* INSTRUCTIONS FOR THE TASK
Filter the data for "often" and copy matching lines.

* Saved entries
- Opening Delimiter -
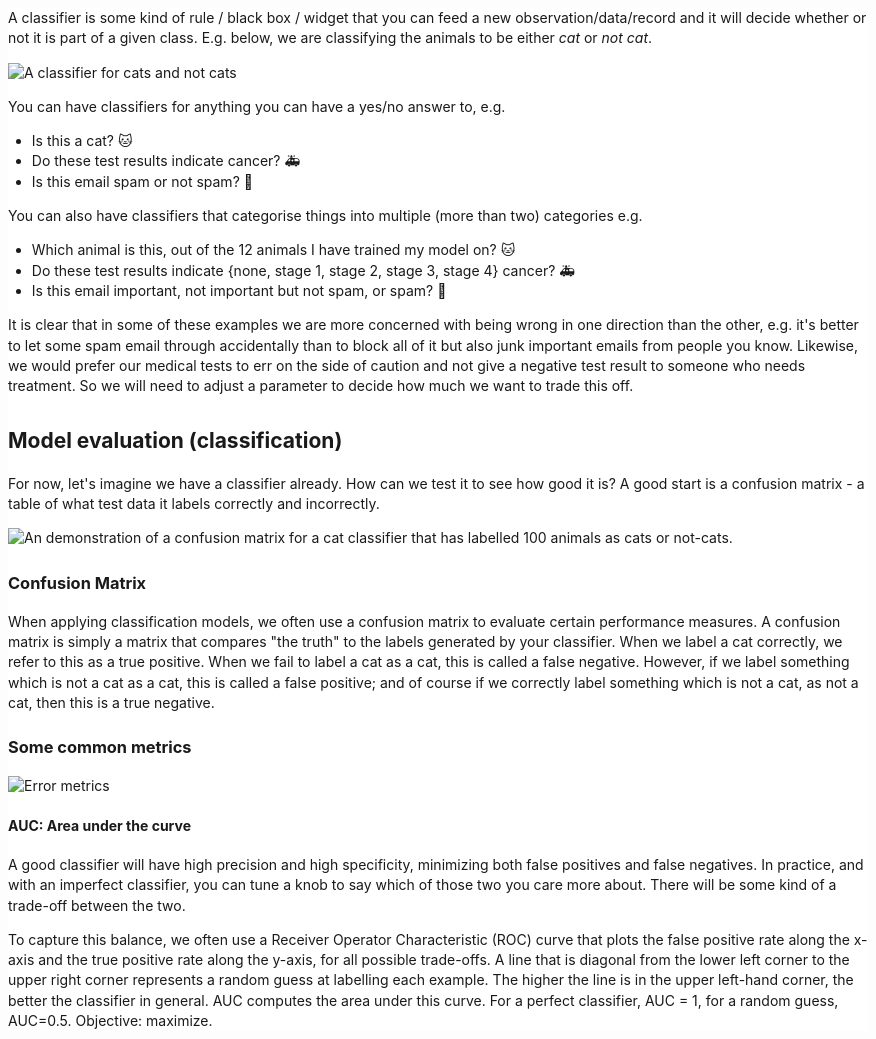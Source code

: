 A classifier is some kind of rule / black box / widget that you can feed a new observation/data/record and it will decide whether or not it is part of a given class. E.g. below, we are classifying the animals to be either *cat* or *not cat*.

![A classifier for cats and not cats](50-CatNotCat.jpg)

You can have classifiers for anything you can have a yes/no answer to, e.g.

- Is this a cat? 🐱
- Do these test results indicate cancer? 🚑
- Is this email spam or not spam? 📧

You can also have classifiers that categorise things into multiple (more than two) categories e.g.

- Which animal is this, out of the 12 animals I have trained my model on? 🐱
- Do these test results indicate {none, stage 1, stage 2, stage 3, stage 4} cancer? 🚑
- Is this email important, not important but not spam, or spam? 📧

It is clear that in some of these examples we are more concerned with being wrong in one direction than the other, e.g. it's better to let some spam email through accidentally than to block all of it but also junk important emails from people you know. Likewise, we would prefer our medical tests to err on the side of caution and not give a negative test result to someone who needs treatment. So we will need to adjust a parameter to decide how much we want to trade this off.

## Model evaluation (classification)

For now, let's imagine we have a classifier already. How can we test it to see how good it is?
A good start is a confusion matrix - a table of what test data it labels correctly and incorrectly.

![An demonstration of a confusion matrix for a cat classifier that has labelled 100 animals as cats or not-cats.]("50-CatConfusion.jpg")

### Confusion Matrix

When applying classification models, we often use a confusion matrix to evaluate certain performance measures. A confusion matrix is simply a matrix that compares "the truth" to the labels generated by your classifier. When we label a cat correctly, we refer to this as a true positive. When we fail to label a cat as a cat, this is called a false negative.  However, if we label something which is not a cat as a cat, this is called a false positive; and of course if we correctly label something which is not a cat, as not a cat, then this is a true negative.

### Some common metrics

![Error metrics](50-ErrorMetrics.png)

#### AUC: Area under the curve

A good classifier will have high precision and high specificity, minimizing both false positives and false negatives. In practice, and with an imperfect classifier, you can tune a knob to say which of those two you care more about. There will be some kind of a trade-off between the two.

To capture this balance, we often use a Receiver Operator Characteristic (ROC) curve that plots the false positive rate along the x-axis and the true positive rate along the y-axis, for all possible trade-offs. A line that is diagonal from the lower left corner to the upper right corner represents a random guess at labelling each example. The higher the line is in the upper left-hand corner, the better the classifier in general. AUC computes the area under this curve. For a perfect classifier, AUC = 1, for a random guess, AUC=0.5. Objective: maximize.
- Closing Delimiter -
* ANSWER SECTION
When applying classification models, we often use a confusion matrix to evaluate certain performance measures. A confusion matrix is simply a matrix that compares "the truth" to the labels generated by your classifier. When we label a cat correctly, we refer to this as a true positive. When we fail to label a cat as a cat, this is called a false negative.  However, if we label something which is not a cat as a cat, this is called a false positive; and of course if we correctly label something which is not a cat, as not a cat, then this is a true negative.
To capture this balance, we often use a Receiver Operator Characteristic (ROC) curve that plots the false positive rate along the x-axis and the true positive rate along the y-axis, for all possible trade-offs. A line that is diagonal from the lower left corner to the upper right corner represents a random guess at labelling each example. The higher the line is in the upper left-hand corner, the better the classifier in general. AUC computes the area under this curve. For a perfect classifier, AUC = 1, for a random guess, AUC=0.5. Objective: maximize.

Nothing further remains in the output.